Senior advisor Stan Smyl, who watched the Moscow-native play last season describes him as: “An offensive-minded type of a player who's very creative with the puck and likes to make plays, but also is good at finishing.”
He certainly did plenty of that paired with Prab Rai in the first on-ice session, though his most dazzling moment came early in the second-session when he delivered a no-look backhand pass to Steven Anthony who tapped a gimme behind Bobby Nadeau during three-on-two drills.
Abbotsford-native Kellan Tochkin met the press as a member of the Canucks organization for the first time Monday since signing an entry-level contract in July. The 5-foot-10, 176-pound right winger from the WHL’s Everett Silvertips whose game has drawn comparisons to Kyle Wellwood, could only describe his first-impressions as “weird”.
“Right in my backyard, I was a huge Canucks fan growing up. Kind of being in the mix of things is very exciting.”
“Last year when I came home for Christmas I was at two Canucks games… just there as a fan. Now I’m part of the organizations. It’s very, very weird.”
Like Tochkin, defenceman Evan Oberg signed with the Canucks in July after going undrafted. The Forestburg, Alberta native left the University of Minnesota-Duluth after two seasons to join Vancouver.
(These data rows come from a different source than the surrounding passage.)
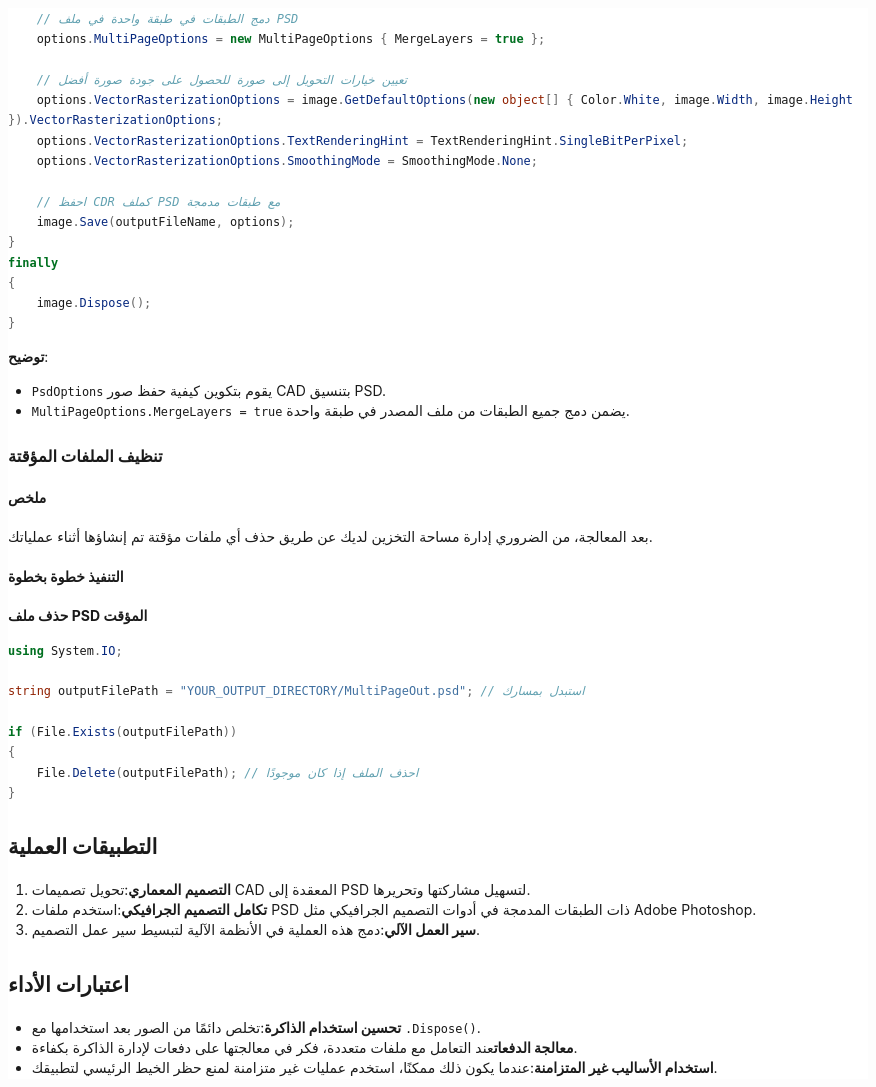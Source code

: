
 ```csharp
    // دمج الطبقات في طبقة واحدة في ملف PSD
    options.MultiPageOptions = new MultiPageOptions { MergeLayers = true };

    // تعيين خيارات التحويل إلى صورة للحصول على جودة صورة أفضل
    options.VectorRasterizationOptions = image.GetDefaultOptions(new object[] { Color.White, image.Width, image.Height }).VectorRasterizationOptions;
    options.VectorRasterizationOptions.TextRenderingHint = TextRenderingHint.SingleBitPerPixel;
    options.VectorRasterizationOptions.SmoothingMode = SmoothingMode.None;

    // احفظ CDR كملف PSD مع طبقات مدمجة
    image.Save(outputFileName, options);
}
finally
{
    image.Dispose();
}
```
**توضيح**: 
- `PsdOptions` يقوم بتكوين كيفية حفظ صور CAD بتنسيق PSD.
- `MultiPageOptions.MergeLayers = true` يضمن دمج جميع الطبقات من ملف المصدر في طبقة واحدة.

### تنظيف الملفات المؤقتة

#### ملخص
بعد المعالجة، من الضروري إدارة مساحة التخزين لديك عن طريق حذف أي ملفات مؤقتة تم إنشاؤها أثناء عملياتك.

#### التنفيذ خطوة بخطوة
**حذف ملف PSD المؤقت**
```csharp
using System.IO;

string outputFilePath = "YOUR_OUTPUT_DIRECTORY/MultiPageOut.psd"; // استبدل بمسارك

if (File.Exists(outputFilePath))
{
    File.Delete(outputFilePath); // احذف الملف إذا كان موجودًا
}
```

## التطبيقات العملية
1. **التصميم المعماري**:تحويل تصميمات CAD المعقدة إلى PSD لتسهيل مشاركتها وتحريرها.
2. **تكامل التصميم الجرافيكي**:استخدم ملفات PSD ذات الطبقات المدمجة في أدوات التصميم الجرافيكي مثل Adobe Photoshop.
3. **سير العمل الآلي**:دمج هذه العملية في الأنظمة الآلية لتبسيط سير عمل التصميم.

## اعتبارات الأداء
- **تحسين استخدام الذاكرة**:تخلص دائمًا من الصور بعد استخدامها مع `.Dispose()`.
- **معالجة الدفعات**عند التعامل مع ملفات متعددة، فكر في معالجتها على دفعات لإدارة الذاكرة بكفاءة.
- **استخدام الأساليب غير المتزامنة**:عندما يكون ذلك ممكنًا، استخدم عمليات غير متزامنة لمنع حظر الخيط الرئيسي لتطبيقك.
“It was a dream come true signing with an NHL team, especially one you grew up watching and stuff. I always thought I could finish school at any time, so I just took advantage of this opportunity.
And how does a young hockey player growing up in Oiler country become a Canucks fan?
“I don’t know, I think it was Pavel Bure who was my idol back then.”
Following an uncomfortable few minutes during which the more bold reporters attempted to coax some English answers out of Sergei Shirokov - who gamely stood in front of the lights and did his best to answer to no avail – CBC’s Karen Larson mercifully signaled the end of the scrum after Shirokov stood frozen after being asked describe his style of game. She stepped away in surrender saying, “Okay, we tried.”
The young Russian drifted slowly out of the room. He paused at the door, turned, and apologized to the crowd of reporters: “Sorry, maybe next time.”
A reporter asked, “When will that be?”
His response: “Couple of months?!?”
Three-on-two Dan Gendur drifts over the line unchecked. He takes a pass in the slot and rips a slap shot over Bobby Nadeau’s shoulder eliciting cheers from the jammed UBC rink.
A slick Sergei Shirokov streaks over the blueline and draws the defence to him before slipping a puck back through traffic to partner Prab Rai at the far post for a tap in.